Bruno Braga.
Niemeyer
transformou-se em artigo de fé no instante seguinte ao de seu último suspiro. Contestá-lo
é quase uma blasfêmia. Principalmente quando a controvérsia envolve o Comunismo,
o “ideal” que o arquiteto defendeu até o fim de sua vida.
Neste
caso, porém, a idolatria se confunde – pressupondo a boa-fé e a sinceridade
deste tipo peculiar de “fiel” - com uma espécie de estado psicótico: um distanciamento
da realidade. Porque ela confere autonomia ao discurso do arquiteto, consagrando
a expressão poética do “mundo mais justo”; e suprime as realizações efetivas e
concretas do “ideal” - morticínio, violência, narcotráfico, fome e degradação –
com o qual ele colaborou [2].
Consagrar
a expressão poética do Comunismo como virtude é o equivalente de louvar o crime
passional. Conferir nobreza à declaração de amor do assassino; e esquecer,
apagar a bala de fuzil que depois das ternas palavras ele enterrou na cabeça da
sua amada.
I.
Não
havia em Niemeyer duas metades: a do gênio da arquitetura e a do “idiota”
comunista [3]. Niemeyer era uma só pessoa – de carne e osso –, que transitava
entre os polos da genialidade e o da idiotice. Tanto que, no domínio da
arquitetura, seu talento não é unanimidade, e as suas obras não têm – todas - o
mesmo nível de distinção. Como colaborador e militante do Comunismo, por sua
vez, Niemeyer não foi totalmente um “idiota útil” – para utilizar a expressão
cunhada por Lênin. Ele tinha proximidade com as lideranças e grupos, tinha
trânsito nas altas esferas de poder – e as realizações macabras do seu “ideal” não
eram segredo.
Ademais,
quando Niemeyer se debruçava sobre a folha branca não abandonava a “metade
idiota”. Ela inspirou a obra do Memorial da América Latina em São Paulo: a mão aberta
e erguida, que na palma tem o sangue do continente [4]. Estilizou a foice e o
martelo no Memorial JK, em Brasília. Já como colaborador do Comunismo, Niemeyer
não deixou de lado a sua “parte genial” – ele cedeu o seu talento a Fidel
Castro, às Farc, ao PT.
II.
A
fidelidade de Niemeyer ao Comunismo – o que se sabe é que ele foi intransigente
até o final da vida – é compreendida como sinônimo de “coerência”. No entanto,
a própria pessoa do arquiteto contrariava as teses comunistas. Para Karl Marx a
forma de pensar do sujeito é determinada pelas suas condições materiais e pelos
interesses da classe à qual ele pertence. Porém, Niemeyer – e nem Marx – não era
um “proletário”. Pelo contrário, o arquiteto é de uma família - para utilizar a
categoria marxista – “burguesa”. Família tradicional de militares, engenheiros
e arquitetos. O avô foi Ministro do Supremo Tribunal - a maior instância do
poder judiciário, que hoje é denunciada como expressão da “elite direitista-conservadora-reacionária”

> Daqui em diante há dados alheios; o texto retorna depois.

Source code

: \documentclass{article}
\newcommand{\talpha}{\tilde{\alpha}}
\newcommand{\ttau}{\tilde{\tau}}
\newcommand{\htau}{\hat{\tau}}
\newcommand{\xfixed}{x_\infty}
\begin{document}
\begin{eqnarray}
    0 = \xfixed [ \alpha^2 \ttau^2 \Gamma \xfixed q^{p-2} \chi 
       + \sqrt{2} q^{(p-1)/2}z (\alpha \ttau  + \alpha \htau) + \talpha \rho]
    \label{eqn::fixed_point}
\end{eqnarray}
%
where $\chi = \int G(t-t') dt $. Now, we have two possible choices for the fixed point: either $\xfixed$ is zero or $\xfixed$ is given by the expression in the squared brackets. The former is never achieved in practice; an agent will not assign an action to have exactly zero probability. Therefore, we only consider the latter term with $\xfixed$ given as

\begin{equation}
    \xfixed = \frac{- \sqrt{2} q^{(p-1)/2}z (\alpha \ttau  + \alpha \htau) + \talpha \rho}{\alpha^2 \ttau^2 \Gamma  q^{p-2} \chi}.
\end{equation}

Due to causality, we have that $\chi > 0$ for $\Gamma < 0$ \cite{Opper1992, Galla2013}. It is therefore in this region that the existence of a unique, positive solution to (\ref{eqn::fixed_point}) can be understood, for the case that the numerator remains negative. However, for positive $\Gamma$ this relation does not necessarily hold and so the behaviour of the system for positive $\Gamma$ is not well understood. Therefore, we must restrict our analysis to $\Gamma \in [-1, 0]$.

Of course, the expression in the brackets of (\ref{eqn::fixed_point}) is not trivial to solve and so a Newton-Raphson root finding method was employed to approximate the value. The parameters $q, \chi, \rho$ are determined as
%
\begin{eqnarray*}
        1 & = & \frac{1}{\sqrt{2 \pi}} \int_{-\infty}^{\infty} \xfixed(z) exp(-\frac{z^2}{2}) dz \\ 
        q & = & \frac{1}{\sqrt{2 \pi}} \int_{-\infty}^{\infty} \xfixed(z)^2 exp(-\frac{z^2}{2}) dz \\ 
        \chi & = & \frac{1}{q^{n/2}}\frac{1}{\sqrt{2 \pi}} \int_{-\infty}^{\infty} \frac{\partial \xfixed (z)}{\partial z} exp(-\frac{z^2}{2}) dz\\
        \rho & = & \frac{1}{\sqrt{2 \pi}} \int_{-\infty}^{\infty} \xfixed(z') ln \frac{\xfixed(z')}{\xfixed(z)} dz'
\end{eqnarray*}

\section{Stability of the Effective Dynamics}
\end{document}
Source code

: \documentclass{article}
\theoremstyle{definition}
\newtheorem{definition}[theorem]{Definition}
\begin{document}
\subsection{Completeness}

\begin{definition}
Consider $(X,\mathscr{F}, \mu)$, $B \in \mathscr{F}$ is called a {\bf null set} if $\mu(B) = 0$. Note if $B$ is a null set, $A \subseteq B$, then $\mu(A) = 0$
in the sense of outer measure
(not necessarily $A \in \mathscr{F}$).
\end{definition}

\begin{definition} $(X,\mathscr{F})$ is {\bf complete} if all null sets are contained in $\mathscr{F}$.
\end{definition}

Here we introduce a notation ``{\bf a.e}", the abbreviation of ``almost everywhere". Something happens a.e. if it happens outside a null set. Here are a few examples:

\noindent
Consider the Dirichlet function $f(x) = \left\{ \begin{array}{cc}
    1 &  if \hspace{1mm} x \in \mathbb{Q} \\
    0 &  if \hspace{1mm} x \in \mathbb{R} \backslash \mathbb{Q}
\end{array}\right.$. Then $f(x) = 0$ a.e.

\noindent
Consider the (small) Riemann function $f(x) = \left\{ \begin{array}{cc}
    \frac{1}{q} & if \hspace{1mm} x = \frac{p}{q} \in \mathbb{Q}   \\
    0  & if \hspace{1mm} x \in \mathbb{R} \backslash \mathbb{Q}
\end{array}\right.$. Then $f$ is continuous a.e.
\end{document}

por condenar – devidamente - um dos protegidos de Niemeyer, o “mensaleiro” José
Dirceu [5].
O
arquiteto tinha de fato uma vida “incoerente” com o ideal comunista. Na
juventude foi um “boêmio”. Com o sucesso – e já um paladino dos pobres e
excluídos – foi proprietário de imóveis situados nas regiões mais valorizadas
do mundo. Ele gostava do luxo de Paris. Incoerência percebida, inclusive, pelos
órgãos de informação do Regime Militar:
“Dia
02 Jan 71, às 19,30 horas, foi exibido, na televisão norueguesa, um filme
falado em inglês, com elementos colhidos em BRASÍLIA, sobre a obra de OSCAR
NIEMEYER, onde este, depois de referir-se em termos elogiosos ao ex-presidente
JUSCELINO KUBITSCHEK DE OLIVEIRA e ao engenheiro LUCIO COSTA, confirmou, ostensivamente, ser comunista.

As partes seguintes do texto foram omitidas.